▶ **REQUIREMENT**
Among the records, find the lines that hold the string "takes" and return them.
START ENTRIES PROVIDED
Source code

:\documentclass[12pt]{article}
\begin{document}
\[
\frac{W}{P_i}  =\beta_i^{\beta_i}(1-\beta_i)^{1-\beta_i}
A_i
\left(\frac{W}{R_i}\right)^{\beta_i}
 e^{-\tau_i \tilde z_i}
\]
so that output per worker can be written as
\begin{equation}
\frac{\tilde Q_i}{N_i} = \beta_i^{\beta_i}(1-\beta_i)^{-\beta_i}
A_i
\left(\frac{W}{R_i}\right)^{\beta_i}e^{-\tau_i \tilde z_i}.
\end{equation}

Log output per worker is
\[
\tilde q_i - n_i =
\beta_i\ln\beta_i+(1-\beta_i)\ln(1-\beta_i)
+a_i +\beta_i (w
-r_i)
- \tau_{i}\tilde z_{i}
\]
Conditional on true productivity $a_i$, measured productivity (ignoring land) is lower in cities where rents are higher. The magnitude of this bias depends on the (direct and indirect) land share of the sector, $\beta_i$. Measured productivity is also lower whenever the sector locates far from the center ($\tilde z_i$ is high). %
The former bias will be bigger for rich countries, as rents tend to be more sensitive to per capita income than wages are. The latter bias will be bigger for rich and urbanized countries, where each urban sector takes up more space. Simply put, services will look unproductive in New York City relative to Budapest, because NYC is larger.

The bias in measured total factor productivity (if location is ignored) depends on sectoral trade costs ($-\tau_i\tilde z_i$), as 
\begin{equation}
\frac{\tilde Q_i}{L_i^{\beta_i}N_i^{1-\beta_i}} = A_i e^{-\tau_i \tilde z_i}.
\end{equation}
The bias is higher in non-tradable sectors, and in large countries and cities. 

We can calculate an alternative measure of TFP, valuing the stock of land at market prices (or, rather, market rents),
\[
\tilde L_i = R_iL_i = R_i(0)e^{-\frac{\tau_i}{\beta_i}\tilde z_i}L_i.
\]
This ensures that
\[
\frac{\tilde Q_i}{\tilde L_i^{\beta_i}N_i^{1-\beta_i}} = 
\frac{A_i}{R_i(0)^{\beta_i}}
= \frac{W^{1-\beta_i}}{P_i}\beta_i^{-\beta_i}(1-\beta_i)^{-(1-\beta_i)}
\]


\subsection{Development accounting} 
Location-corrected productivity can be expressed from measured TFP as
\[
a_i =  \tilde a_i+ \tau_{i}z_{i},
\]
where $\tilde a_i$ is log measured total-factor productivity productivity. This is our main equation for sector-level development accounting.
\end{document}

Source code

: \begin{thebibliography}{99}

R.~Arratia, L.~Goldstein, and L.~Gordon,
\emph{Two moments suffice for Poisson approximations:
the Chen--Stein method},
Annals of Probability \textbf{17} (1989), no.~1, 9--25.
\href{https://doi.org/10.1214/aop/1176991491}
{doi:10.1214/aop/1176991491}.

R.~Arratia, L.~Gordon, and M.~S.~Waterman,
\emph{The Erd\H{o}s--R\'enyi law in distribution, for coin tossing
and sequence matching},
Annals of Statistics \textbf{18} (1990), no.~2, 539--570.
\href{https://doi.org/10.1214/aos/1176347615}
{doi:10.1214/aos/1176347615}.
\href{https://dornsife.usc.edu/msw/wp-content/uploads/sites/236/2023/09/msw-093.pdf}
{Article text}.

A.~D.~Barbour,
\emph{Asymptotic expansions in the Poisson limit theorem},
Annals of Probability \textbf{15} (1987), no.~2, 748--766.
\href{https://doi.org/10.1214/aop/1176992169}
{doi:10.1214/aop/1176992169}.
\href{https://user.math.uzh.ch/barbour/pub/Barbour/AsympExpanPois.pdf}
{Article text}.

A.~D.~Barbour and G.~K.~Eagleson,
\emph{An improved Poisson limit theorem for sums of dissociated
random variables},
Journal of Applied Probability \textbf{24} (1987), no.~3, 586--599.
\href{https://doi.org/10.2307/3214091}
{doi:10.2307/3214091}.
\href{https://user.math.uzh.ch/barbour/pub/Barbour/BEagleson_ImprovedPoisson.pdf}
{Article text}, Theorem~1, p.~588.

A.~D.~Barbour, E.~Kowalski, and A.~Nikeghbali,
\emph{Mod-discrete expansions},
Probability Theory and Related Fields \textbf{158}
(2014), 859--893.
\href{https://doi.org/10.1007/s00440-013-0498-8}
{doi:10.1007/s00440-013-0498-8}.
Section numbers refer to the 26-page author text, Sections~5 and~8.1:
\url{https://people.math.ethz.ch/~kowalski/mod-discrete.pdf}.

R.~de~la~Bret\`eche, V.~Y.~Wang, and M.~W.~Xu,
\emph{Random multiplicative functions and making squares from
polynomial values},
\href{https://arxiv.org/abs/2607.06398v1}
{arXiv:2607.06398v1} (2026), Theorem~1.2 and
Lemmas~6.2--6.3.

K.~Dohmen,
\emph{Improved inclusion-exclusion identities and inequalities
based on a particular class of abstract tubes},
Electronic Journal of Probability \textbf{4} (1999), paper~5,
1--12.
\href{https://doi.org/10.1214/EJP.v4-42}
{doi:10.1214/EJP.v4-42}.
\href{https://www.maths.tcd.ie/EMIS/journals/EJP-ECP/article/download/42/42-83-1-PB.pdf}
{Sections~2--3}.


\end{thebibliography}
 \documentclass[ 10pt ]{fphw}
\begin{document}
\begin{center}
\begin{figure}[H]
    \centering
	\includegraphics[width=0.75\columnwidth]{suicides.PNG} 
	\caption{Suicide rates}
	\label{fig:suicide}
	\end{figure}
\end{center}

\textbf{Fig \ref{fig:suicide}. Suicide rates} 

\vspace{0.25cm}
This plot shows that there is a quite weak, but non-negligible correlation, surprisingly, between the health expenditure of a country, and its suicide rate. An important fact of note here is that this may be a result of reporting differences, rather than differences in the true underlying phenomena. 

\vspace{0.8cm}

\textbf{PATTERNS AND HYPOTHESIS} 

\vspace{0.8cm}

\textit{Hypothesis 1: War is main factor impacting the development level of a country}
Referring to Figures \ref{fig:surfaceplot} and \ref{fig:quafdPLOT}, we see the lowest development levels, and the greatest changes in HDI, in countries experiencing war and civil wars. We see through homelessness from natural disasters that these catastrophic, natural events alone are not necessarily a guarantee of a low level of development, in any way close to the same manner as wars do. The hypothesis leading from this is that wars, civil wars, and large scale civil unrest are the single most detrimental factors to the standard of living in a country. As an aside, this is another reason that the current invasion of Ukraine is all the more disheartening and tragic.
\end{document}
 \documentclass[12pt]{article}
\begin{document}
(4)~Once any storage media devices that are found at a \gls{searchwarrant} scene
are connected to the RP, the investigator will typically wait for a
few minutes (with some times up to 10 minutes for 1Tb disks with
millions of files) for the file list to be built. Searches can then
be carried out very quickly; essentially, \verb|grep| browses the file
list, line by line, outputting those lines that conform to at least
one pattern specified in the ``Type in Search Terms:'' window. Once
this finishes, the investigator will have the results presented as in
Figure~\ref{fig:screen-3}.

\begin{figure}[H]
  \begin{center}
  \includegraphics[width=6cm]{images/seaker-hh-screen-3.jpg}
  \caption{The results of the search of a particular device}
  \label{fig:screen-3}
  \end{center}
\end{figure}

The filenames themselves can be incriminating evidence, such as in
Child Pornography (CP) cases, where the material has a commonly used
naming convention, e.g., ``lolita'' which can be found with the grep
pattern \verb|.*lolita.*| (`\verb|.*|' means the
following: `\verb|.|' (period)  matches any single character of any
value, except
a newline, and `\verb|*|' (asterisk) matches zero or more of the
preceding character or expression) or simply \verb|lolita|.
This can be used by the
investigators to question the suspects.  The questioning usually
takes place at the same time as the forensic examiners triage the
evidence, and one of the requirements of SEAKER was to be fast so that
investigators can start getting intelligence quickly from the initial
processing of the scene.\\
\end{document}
END ENTRIES PROVIDED
▶ **ANSWER**
The former bias will be bigger for rich countries, as rents tend to be more sensitive to per capita income than wages are. The latter bias will be bigger for rich and urbanized countries, where each urban sector takes up more space. Simply put, services will look unproductive in New York City relative to Budapest, because NYC is larger.
takes place at the same time as the forensic examiners triage the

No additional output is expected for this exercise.